From the outset, the design balanced practicality with atmosphere. For parents working in creative fields, the home needed to support family life, while reflecting a shared appreciation for craft, natural textures, and the quiet presence of light. Millwork, daylight, and proportion work together to shape space instead of decorating it, bringing clarity and a collected calm to a modest urban footprint.
A double-width brick wall originally bisected the main floor, separating the kitchen from living spaces and blocked natural light. Removing it required significant structural intervention, but opened the plan to breathe. Circulation now moves naturally from front to back, with spaces that are distinct, yet visually connected. Relocating the kitchen to the rear placed daily family life at the brightest edge of the house, where an asymmetrical sliding door opens wide to the garden and draws daylight deep into the interior.
Throughout the main floor, charcoal-stained oak millwork acts as a quiet architectural spine. It turns corners, conceals storage, frames display niches, and defines room boundaries without adding visual clutter. Rather than reading as cabinetry, it becomes part of the architecture—grounding the home, guiding movement, and offering a stillness that balances family activity. One recessed opening forms a counter nook and frames a ‘living photograph’ of the outdoors, where changing light and foliage animate the interior like a slow-moving canvas.
Material restraint brings warmth and cohesion. Wide-plank white oak flooring stretches the length of the plan, limestone-washed walls offer a soft, matte backdrop, and quartzite stone brings subtle veining and warmth. In the kitchen, a stone shelf replaces upper cabinets, keeping the sightline open while providing space for meaningful objects. A curved island softens circulation paths and anchors the room as a place to gather, prepare food, or simply pause throughout the day.
The dining area is composed for intimacy and ease. A built-in banquette preserves clear movement through the room while offering an intimate setting for meals.
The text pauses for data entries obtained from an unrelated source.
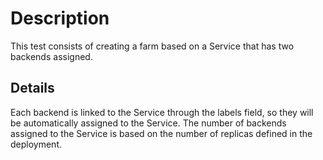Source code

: # Description

This test consists of creating a farm based on a Service that has two backends assigned.

## Details

Each backend is linked to the Service through the labels field, so they will be automatically assigned to the Service. The number of backends assigned to the Service is based on the number of replicas defined in the deployment.
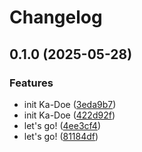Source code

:# Changelog

## 0.1.0 (2025-05-28)


### Features

* init Ka-Doe ([3eda9b7](https://github.com/KHARAPSY/ka-doe/commit/3eda9b765d3fc1404ceb20d6abb7e1dd66d8f04a))
* init Ka-Doe ([422d92f](https://github.com/KHARAPSY/ka-doe/commit/422d92f76a81a5d5eab96e53ff5a3ff1665d87f4))
* let's go! ([4ee3cf4](https://github.com/KHARAPSY/ka-doe/commit/4ee3cf4be316158f42d3744681ea5b78264c0657))
* let's go! ([81184df](https://github.com/KHARAPSY/ka-doe/commit/81184df0487e63ac45030cf81ff567b1521b5f1c))
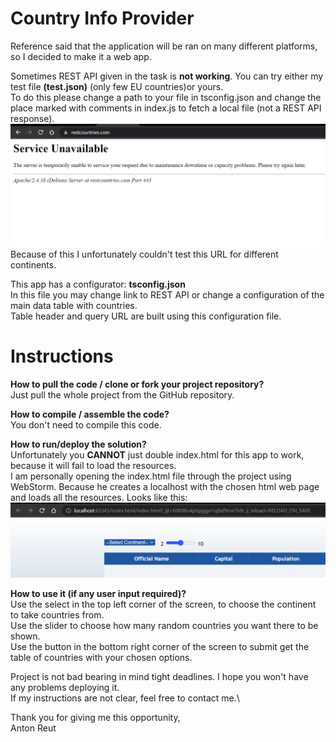 # Country Info Provider

Reference said that the application will be ran on many different platforms, so I decided to make it a web app.

Sometimes REST API given in the task is **not working**. You can try either my test file **(test.json)** (only few EU
countries)or yours.\
To do this please change a path to your file in tsconfig.json and change the place marked with comments in index.js to
fetch a local file (not a REST API response).
![restapi-problem-screenshot.png](img/restapi-screenshot.png)
Because of this I unfortunately couldn't test this URL for different continents.

This app has a configurator: **tsconfig.json**\
In this file you may change link to REST API or change a configuration of the main data table with countries.\
Table header and query URL are built using this configuration file.

# Instructions

**How to pull the code / clone or fork your project repository?**\
Just pull the whole project from the GitHub repository.

**How to compile / assemble the code?**\
You don't need to compile this code.

**How to run/deploy the solution?**\
Unfortunately you **CANNOT** just double index.html for this app to work, because it will fail to load the resources.\
I am personally opening the index.html file through the project using WebStorm. Because he creates a localhost with the chosen html web
page and loads all the resources. Looks like this:
![localhost-url.png](img/localhost-url.png)

**How to use it (if any user input required)?**\
Use the select in the top left corner of the screen, to choose the continent to take countries from.\
Use the slider to choose how many random countries you want there to be shown.\
Use the button in the bottom right corner of the screen to submit get the table of countries with your chosen options.

Project is not bad bearing in mind tight deadlines. 
I hope you won't have any problems deploying it.\
If my instructions are not clear, feel free to contact me.\

Thank you for giving me this opportunity,\
Anton Reut

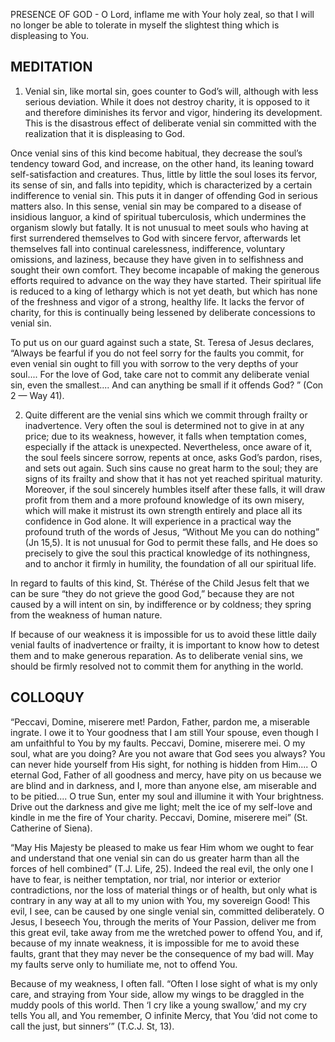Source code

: PRESENCE OF GOD - O Lord, inflame me with Your holy zeal, so that I will no longer be able to tolerate in myself the slightest thing which is displeasing to You.

## MEDITATION

1. Venial sin, like mortal sin, goes counter to God’s will, although with less serious deviation. While it does not destroy charity, it is opposed to it and therefore diminishes its fervor and vigor, hindering its development. This is the disastrous effect of deliberate venial sin committed with the realization that it is displeasing to God.

Once venial sins of this kind become habitual, they decrease the soul’s tendency toward God, and increase, on the other hand, its leaning toward self-satisfaction and creatures. Thus, little by little the soul loses its fervor, its sense of sin, and falls into tepidity, which is characterized by a certain indifference to venial sin. This puts it in danger of offending God in serious matters also. In this sense, venial sin may be compared to a disease of insidious languor, a kind of spiritual tuberculosis, which undermines the organism slowly but fatally. It is not unusual to meet souls who having at first surrendered themselves to God with sincere fervor, afterwards let themselves fall into continual carelessness, indifference, voluntary omissions, and laziness, because they have given in to selfishness and sought their own comfort. They become incapable of making the generous efforts required to advance on the way they have started. Their spiritual life is reduced to a king of lethargy which is not yet death, but which has none of the freshness and vigor of a strong, healthy life. It lacks the fervor of charity, for this is continually being lessened by deliberate
concessions to venial sin.

To put us on our guard against such a state, St. Teresa of Jesus declares, “Always be fearful if you do not feel sorry for the faults you commit, for even venial sin ought to fill you with sorrow to the very depths of your soul.... For the love of God, take care not to commit any deliberate venial sin, even the smallest.... And can anything be small if it offends God? ” (Con 2 — Way 41).


2. Quite different are the venial sins which we commit through frailty or inadvertence. Very often the soul is determined not to give in at any price; due to its weakness, however, it falls when temptation comes, especially if the attack is unexpected. Nevertheless, once aware of it, the soul feels sincere sorrow, repents at once, asks God’s pardon, rises, and sets out again. Such sins cause no great harm to the soul; they are signs of its frailty and show that it has not yet reached spiritual maturity. Moreover, if the soul sincerely humbles itself after these falls, it will draw profit from them and a more profound knowledge of its own misery, which will make it mistrust its own strength entirely and place all its confidence in God alone. It will experience in a practical way the profound truth of the words of Jesus, “Without Me you can do nothing” (Jn 15,5). It is not unusual for God to permit these falls, and He does so precisely to give the soul this practical knowledge of its nothingness, and to anchor it firmly in humility, the foundation of all our spiritual life.

In regard to faults of this kind, St. Thérése of the Child Jesus felt that we can be sure “they do not grieve the good God,” because they are not caused by a will intent on sin, by indifference or by coldness; they spring from the weakness of human nature.

If because of our weakness it is impossible for us to avoid these little daily venial faults of inadvertence or frailty, it is important to know how to detest them and to make generous reparation. As to deliberate venial sins, we should be firmly resolved not to commit them for anything in the world.

## COLLOQUY

“Peccavi, Domine, miserere met! Pardon, Father, pardon me, a miserable ingrate. I owe it to Your goodness that I am still Your spouse, even though I am unfaithful to You by my faults. Peccavi, Domine, miserere mei. O my soul, what are you doing? Are you not aware that God sees you always? You can never hide yourself from His sight, for nothing is hidden from Him.... O eternal God, Father of all goodness and mercy, have pity on us because we are blind and in darkness, and I, more than anyone else, am miserable and to be pitied.... O true Sun, enter my soul and illumine it with Your brightness. Drive out the darkness and give me light; melt the ice of my self-love and kindle in me the fire of Your charity. Peccavi, Domine, miserere mei” (St. Catherine of Siena).

“May His Majesty be pleased to make us fear Him whom we ought to fear and understand that one venial sin can do us greater harm than all the forces of hell combined” (T.J. Life, 25). Indeed the real evil, the only one I have to fear, is neither temptation, nor trial, nor interior or exterior contradictions, nor the loss of material things or of health, but only what is contrary in any way at all to my union with You, my sovereign Good! This evil, I see, can be caused by one single venial sin, committed deliberately. O Jesus, I beseech You, through the merits of Your Passion, deliver me from this great evil, take away from me the wretched power to offend You, and if, because of my innate weakness, it is impossible for me to avoid these faults, grant that they may never be the consequence of my bad will. May my faults serve only to humiliate me, not to offend You.

Because of my weakness, I often fall. “Often I lose sight of what is my only care, and straying from Your side, allow my wings to be draggled in the muddy pools of this world. Then ‘I cry like a young swallow,’ and my cry tells You all, and You remember, O infinite Mercy, that You ‘did not come to call the just, but sinners’” (T.C.J. St, 13).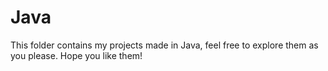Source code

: # Java
This folder contains my projects made in Java, feel free to explore them as you please. Hope you like them!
Rounded wood edges, caramel-leather upholstery, and sculptural lighting create a tactile calm that pairs comfortably with the family’s day-to-day life and informal hosting.
The rear deck extends the interior outward. Flush thresholds, thermory-ash decking, and cedar fencing create a sheltered outdoor room that expands the home’s usable space. New plantings, warm wood tones, and filtered light form a quiet garden enclosure—an urban retreat for slow mornings or long summer dinners. The result is a home that lives larger than its footprint, with the garden functioning as an extension of the main floor.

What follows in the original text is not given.